Reading Notes: June 6th, 2022
“For, as we have more than once insisted, there is manifestly a great deal more in my own experience than what is at any time present as the object of conscious cognition. Or, as Mr. Bradley is found of putting it, there is always more in my mind than before it. I am never fully aware at any moment even of the full nature of my own purposes and feelings….The object of knowledge has always a character of which only a fragment is ever presented to my perception or reflection in any cognitive state. Every cognitive state refers to or stands for a great deal more than it directly means to me.” (Taylor, Elements of Metaphysics, 82)
“The terms Subject and Object (Subjective and Objective) denote complimentary “moments” of a concrete fact—“moments” which necessarily emerge as correlated opposites within any and every “actual” cognizant experience when that is raised (or raises itself) to the reflective level; or when (as I expressed it less accurately before) it is subjected to philosophical (“critical”) analysis. The terms mean nothing, except when applied to “moments” within their “concrete fact”—within some specific form or individual type of “actual” knowledge; and, when thus applied, each means precisely that which, within the concretum, is not (is the contrasted correlative of) that which is meant by the other. Nothing, in short, is a subject or subjective, an object or objective, as such and per se. There is no activity of knowing—no act or process, for example, of perceiving, judging, or inferring—which when abstracted from the concrete fact of knowledge (from, for example, the perception, judgment, inference) has any character at all. The activity of knowing (perceiving, judging, inferring, &c.) is one of two “moments” inseparable within, and presupposing, a concretum; and, within that concretum, both “moments” deserve, and receive, their respective appellations (viz. subjective and objective) precisely because the one is not, and can never be or become, the other.” (Joachim, Logical Studies, 151-152)

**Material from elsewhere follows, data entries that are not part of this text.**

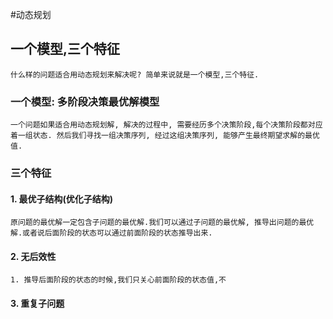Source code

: #动态规划
## 一个模型,三个特征
    什么样的问题适合用动态规划来解决呢? 简单来说就是一个模型,三个特征.
### 一个模型: 多阶段决策最优解模型
    一个问题如果适合用动态规划解, 解决的过程中, 需要经历多个决策阶段,每个决策阶段都对应着一组状态. 然后我们寻找一组决策序列, 经过这组决策序列, 能够产生最终期望求解的最优值.  
### 三个特征
#### 1. 最优子结构(优化子结构)
    原问题的最优解一定包含子问题的最优解.我们可以通过子问题的最优解, 推导出问题的最优解.或者说后面阶段的状态可以通过前面阶段的状态推导出来.
#### 2. 无后效性
    1. 推导后面阶段的状态的时候,我们只关心前面阶段的状态值,不
#### 3. 重复子问题 
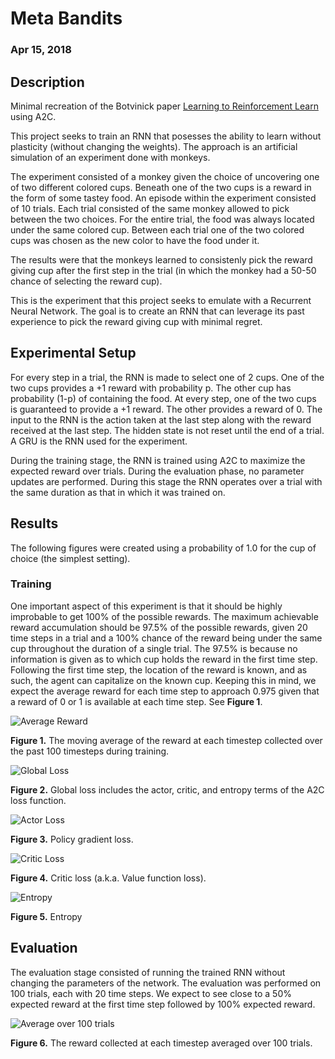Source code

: # Meta Bandits
### Apr 15, 2018

## Description
Minimal recreation of the Botvinick paper [Learning to Reinforcement Learn](https://arxiv.org/abs/1611.05763) using A2C.

This project seeks to train an RNN that posesses the ability to learn without plasticity (without changing the weights). The approach is an artificial simulation of an experiment done with monkeys. 

The experiment consisted of a monkey given the choice of uncovering one of two different colored cups. Beneath one of the two cups is a reward in the form of some tastey food. An episode within the experiment consisted of 10 trials. Each trial consisted of the same monkey allowed to pick between the two choices. For the entire trial, the food was always located under the same colored cup. Between each trial one of the two colored cups was chosen as the new color to have the food under it. 

The results were that the monkeys learned to consistenly pick the reward giving cup after the first step in the trial (in which the monkey had a 50-50 chance of selecting the reward cup). 

This is the experiment that this project seeks to emulate with a Recurrent Neural Network. The goal is to create an RNN that can leverage its past experience to pick the reward giving cup with minimal regret.

## Experimental Setup
For every step in a trial, the RNN is made to select one of 2 cups. One of the two cups provides a +1 reward with probability p. The other cup has probability (1-p) of containing the food. At every step, one of the two cups is guaranteed to provide a +1 reward. The other provides a reward of 0. The input to the RNN is the action taken at the last step along with the reward received at the last step. The hidden state is not reset until the end of a trial. A GRU is the RNN used for the experiment.

During the training stage, the RNN is trained using A2C to maximize the expected reward over trials. During the evaluation phase, no parameter updates are performed. During this stage the RNN operates over a trial with the same duration as that in which it was trained on. 

## Results
The following figures were created using a probability of 1.0 for the cup of choice (the simplest setting).

### Training 
One important aspect of this experiment is that it should be highly improbable to get 100% of the possible rewards. The maximum achievable reward accumulation should be 97.5% of the possible rewards, given 20 time steps in a trial and a 100% chance of the reward being under the same cup throughout the duration of a single trial. The 97.5% is because no information is given as to which cup holds the reward in the first time step. Following the first time step, the location of the reward is known, and as such, the agent can capitalize on the known cup. Keeping this in mind, we expect the average reward for each time step to approach 0.975 given that a reward of 0 or 1 is available at each time step. See **Figure 1**. 

![Average Reward](./readme_figs/avg_rew.png)

**Figure 1.** The moving average of the reward at each timestep collected over the past 100 timesteps during training.

![Global Loss](./readme_figs/Global.png)

**Figure 2.** Global loss includes the actor, critic, and entropy terms of the A2C loss function.

![Actor Loss](./readme_figs/Pi.png)

**Figure 3.** Policy gradient loss.

![Critic Loss](./readme_figs/Val.png)

**Figure 4.** Critic loss (a.k.a. Value function loss).

![Entropy](./readme_figs/Entr.png)

**Figure 5.** Entropy


## Evaluation
The evaluation stage consisted of running the trained RNN without changing the parameters of the network. The evaluation was performed on 100 trials, each with 20 time steps. We expect to see close to a 50% expected reward at the first time step followed by 100% expected reward.

![Average over 100 trials](./readme_figs/AvgTrialRew.png)

**Figure 6.** The reward collected at each timestep averaged over 100 trials. 
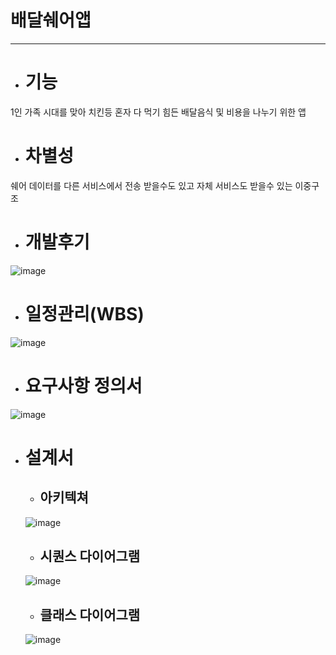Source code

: # 배달쉐어앱
___
* # 기능
1인 가족 시대를 맞아 치킨등 혼자 다 먹기 힘든 배달음식 및 비용을 나누기 위한 앱


* # 차별성
쉐어 데이터를 다른 서비스에서 전송 받을수도 있고 자체 서비스도 받을수 있는 이중구조

* # 개발후기
![image](https://user-images.githubusercontent.com/80032533/118574269-08d8e200-b7bf-11eb-9141-c3b6c259f9d9.png)


* # 일정관리(WBS)
![image](https://user-images.githubusercontent.com/80032533/118573186-04132e80-b7bd-11eb-982f-88614bf656b3.png)
* # 요구사항 정의서
![image](https://user-images.githubusercontent.com/80032533/118573224-11301d80-b7bd-11eb-9fc4-025313439547.png)
* #  설계서
   * ## 아키텍쳐
  ![image](https://user-images.githubusercontent.com/80032533/118573251-22792a00-b7bd-11eb-8b62-dd85a4e01d46.png)
   * ## 시퀀스 다이어그램
  ![image](https://user-images.githubusercontent.com/80032533/118573267-29a03800-b7bd-11eb-8057-44731b1b2dd3.png)
  * ## 클래스 다이어그램
  ![image](https://user-images.githubusercontent.com/80032533/118574244-fd85b680-b7be-11eb-8682-3c787a850f38.png)



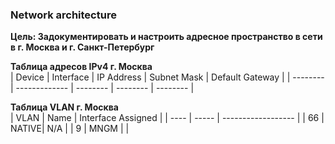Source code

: ### Network architecture

**Цель: Задокументировать и настроить адресное пространство в сети в г. Москва и г. Санкт-Петербург**  

**Таблица адресов IPv4 г. Москва**  
| Device   | Interface     | IP Address | Subnet Mask | Default Gateway | 
| -------- | ------------- | --------   | --------    | --------        |



**Таблица VLAN г. Москва**  
| VLAN | Name | Interface Assigned  |
| ---- | ----- | ------------------ |
| 66   | NATIVE| N/A                   |
| 9    | MNGM  |                    |
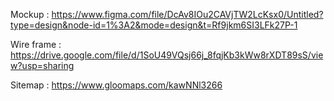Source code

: Mockup :  https://www.figma.com/file/DcAv8IOu2CAVjTW2LcKsx0/Untitled?type=design&node-id=1%3A2&mode=design&t=Rf9jkm6SI3LFk27P-1

Wire frame : https://drive.google.com/file/d/1SoU49VQsj66j_8fqjKb3kWw8rXDT89sS/view?usp=sharing

Sitemap : https://www.gloomaps.com/kawNNl3266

“A closed circle, however limited it may be in its content, is yet in a very real sense infinite. It has determinateness, but it has no end. Now, if the infinity of God in space and time be taken in the sense here indicated, no objection need be raised against it. Even the human consciousness is, in a manner, unlimited with respect to space and time. The mind of man is never fixed to the here and now, but is always ready to wander through eternity; and we can easily think of a completed consciousness, to which all time and space should appear as present. Such a consciousness would be infinite in a very real sense, but a sense utterly different from that in which a mathematical series is infinite. Its content would still be definite and limited, but it would also be perfect and complete. Now this I take to be the essential point in the positive conception of infinity which Hegel seeks to substitute for what he describes as the “bad infinite.” The true infinite is without end, not because it goes on indefinitely, but because, like a circle, it returns into itself.” (Mackenzie, The Infinite and the Perfect, 369)
“Throughout all the continuities of consciousness that pertain to the legitimation and, in favourable cases, terminate in an evidence, there runs an identity of the supposed and eventually legitimated existent—the same that, from first to last, is an intentional pole of identity: There is no conceivable place where the life of consciousness is broken through, or could be broken through, and we might come upon a transcendency that possibly had any sense other than that of an intentional unity making its appearance in the subjectivity itself of consciousness.” (Husserl, Formal and Transcendental Logic, 235-236)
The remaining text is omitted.